1982 science fiction story collection edited by Isaac Asimov and Martin H. Greenberg

Isaac Asimov Presents The Great SF Stories 8 (1946) is an English language science fiction story collection, edited by Isaac Asimov and Martin H. Greenberg. It is part of a series which attempts to list the great science fiction stories from the Golden Age of Science Fiction.
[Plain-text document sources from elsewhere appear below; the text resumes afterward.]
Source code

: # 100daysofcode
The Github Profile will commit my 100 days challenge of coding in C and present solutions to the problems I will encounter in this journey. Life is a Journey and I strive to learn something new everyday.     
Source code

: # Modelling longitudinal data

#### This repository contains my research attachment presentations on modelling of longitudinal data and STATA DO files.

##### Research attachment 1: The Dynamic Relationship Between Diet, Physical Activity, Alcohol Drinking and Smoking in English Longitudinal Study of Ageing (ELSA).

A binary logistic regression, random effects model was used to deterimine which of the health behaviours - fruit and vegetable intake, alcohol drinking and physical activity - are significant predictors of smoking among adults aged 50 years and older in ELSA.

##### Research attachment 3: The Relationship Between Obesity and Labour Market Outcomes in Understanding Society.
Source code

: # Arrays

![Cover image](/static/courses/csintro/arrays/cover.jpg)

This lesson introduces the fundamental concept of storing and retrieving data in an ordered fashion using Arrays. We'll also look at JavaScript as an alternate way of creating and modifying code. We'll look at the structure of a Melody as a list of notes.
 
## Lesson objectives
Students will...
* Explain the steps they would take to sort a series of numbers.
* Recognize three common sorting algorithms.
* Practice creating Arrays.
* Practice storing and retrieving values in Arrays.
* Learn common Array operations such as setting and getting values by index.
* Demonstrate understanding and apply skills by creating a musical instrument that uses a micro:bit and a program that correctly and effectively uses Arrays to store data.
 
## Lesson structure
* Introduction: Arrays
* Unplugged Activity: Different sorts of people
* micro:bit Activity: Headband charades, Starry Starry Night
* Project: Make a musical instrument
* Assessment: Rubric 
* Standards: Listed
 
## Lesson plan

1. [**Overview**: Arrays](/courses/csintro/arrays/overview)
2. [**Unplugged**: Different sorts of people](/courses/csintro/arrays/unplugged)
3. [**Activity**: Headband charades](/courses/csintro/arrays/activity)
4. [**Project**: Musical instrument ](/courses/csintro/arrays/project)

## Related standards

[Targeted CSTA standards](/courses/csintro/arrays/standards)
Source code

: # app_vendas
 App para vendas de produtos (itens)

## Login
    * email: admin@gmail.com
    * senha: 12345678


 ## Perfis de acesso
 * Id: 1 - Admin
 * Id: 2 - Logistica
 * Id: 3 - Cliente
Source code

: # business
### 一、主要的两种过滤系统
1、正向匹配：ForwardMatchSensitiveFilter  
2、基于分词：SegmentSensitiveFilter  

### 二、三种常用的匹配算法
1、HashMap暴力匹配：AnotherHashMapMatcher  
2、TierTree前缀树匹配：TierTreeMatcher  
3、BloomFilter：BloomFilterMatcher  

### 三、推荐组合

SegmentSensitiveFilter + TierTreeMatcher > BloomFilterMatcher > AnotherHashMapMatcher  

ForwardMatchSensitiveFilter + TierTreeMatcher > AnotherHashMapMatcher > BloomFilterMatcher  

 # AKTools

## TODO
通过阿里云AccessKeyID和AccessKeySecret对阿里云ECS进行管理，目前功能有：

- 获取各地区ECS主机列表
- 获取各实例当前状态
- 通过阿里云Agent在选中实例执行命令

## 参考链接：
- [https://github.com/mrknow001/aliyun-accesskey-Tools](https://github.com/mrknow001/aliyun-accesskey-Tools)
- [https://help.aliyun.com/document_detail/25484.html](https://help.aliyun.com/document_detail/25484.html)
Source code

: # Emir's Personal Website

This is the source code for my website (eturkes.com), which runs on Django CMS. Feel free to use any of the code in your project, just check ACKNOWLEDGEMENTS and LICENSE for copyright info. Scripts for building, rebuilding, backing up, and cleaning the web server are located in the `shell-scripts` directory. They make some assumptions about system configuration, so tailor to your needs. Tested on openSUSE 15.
They date the Golden Age as beginning in 1939 and lasting until 1963. The book was later reprinted as the second half of Isaac Asimov Presents The Golden Years of Science Fiction, Fourth Series with the first half being Isaac Asimov Presents The Great SF Stories 7 (1945).

This volume was originally published by DAW books in November 1982.

== Stories ==
- "A Logic Named Joe" by Will F. Jenkins
- "Memorial" by Theodore Sturgeon
- "Loophole" by Arthur C. Clarke
- "The Nightmare" by Chan Davis
- "Rescue Party" by Arthur C. Clarke
- "Placet is a Crazy Place" by Fredric Brown
- "Conqueror's Isle" by Nelson S. Bond
- "Lorelei of the Red Mist" by Ray Bradbury and Leigh Brackett
- "The Million Year Picnic" by Ray Bradbury
- "The Last Objective" by Paul A. Carter
- "Meihem in ce Klasrum" by Dolton Edwards
- "Vintage Season" by Lawrence O'Donnell
- "Evidence" by Isaac Asimov
- "Absalom" by Henry Kuttner
- "Mewhu's Jet" by Theodore Sturgeon
- "Technical Error" by Arthur C. Clarke

==Reception==
Isaac Asimov Presents The Great SF Stories 8 came in 13th in the 1983 Locus Award for Best Anthology.